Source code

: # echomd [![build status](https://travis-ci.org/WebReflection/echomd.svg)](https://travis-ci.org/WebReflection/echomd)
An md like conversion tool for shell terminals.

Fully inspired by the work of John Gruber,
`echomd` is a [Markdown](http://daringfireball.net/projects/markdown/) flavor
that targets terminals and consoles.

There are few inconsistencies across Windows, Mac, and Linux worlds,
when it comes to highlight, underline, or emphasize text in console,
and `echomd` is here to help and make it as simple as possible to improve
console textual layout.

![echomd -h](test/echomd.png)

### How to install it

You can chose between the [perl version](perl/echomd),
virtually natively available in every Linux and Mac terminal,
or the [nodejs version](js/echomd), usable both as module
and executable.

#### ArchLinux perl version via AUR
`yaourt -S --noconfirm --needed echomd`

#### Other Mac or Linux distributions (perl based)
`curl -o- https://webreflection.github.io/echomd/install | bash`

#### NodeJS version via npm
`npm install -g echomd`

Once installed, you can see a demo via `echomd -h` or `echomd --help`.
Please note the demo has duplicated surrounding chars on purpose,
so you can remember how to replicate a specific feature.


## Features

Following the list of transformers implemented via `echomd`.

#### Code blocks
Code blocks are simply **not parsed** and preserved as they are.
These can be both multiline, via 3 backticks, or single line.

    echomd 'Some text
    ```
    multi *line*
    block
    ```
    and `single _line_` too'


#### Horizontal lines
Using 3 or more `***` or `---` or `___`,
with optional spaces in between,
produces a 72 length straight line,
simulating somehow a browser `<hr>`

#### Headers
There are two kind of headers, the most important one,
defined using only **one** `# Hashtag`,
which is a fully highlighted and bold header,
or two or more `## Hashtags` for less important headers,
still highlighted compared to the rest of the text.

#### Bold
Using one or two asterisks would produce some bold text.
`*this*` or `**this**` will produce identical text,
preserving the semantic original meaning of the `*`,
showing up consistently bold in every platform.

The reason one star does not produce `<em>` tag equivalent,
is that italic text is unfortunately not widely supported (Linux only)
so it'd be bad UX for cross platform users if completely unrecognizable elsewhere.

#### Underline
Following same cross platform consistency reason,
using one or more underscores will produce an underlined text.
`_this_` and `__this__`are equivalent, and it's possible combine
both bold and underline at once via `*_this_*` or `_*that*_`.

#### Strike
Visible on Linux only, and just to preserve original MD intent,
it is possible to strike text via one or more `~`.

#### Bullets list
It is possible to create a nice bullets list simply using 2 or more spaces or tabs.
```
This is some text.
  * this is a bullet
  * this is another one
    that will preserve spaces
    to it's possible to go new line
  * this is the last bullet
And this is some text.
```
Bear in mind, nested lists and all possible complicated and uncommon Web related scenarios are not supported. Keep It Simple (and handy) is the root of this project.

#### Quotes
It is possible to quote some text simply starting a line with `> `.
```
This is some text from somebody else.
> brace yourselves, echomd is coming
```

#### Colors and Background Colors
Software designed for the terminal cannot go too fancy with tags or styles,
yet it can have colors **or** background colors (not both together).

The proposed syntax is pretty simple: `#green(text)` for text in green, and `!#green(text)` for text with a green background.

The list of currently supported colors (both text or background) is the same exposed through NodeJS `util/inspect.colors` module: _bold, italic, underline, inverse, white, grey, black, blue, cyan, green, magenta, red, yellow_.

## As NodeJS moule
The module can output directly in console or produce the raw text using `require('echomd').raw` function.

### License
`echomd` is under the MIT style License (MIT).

■ **THE PROBLEM**
Every line above that holds the string "License" should be returned.

■ **RESPONSE BOX**
### License
`echomd` is under the MIT style License (MIT).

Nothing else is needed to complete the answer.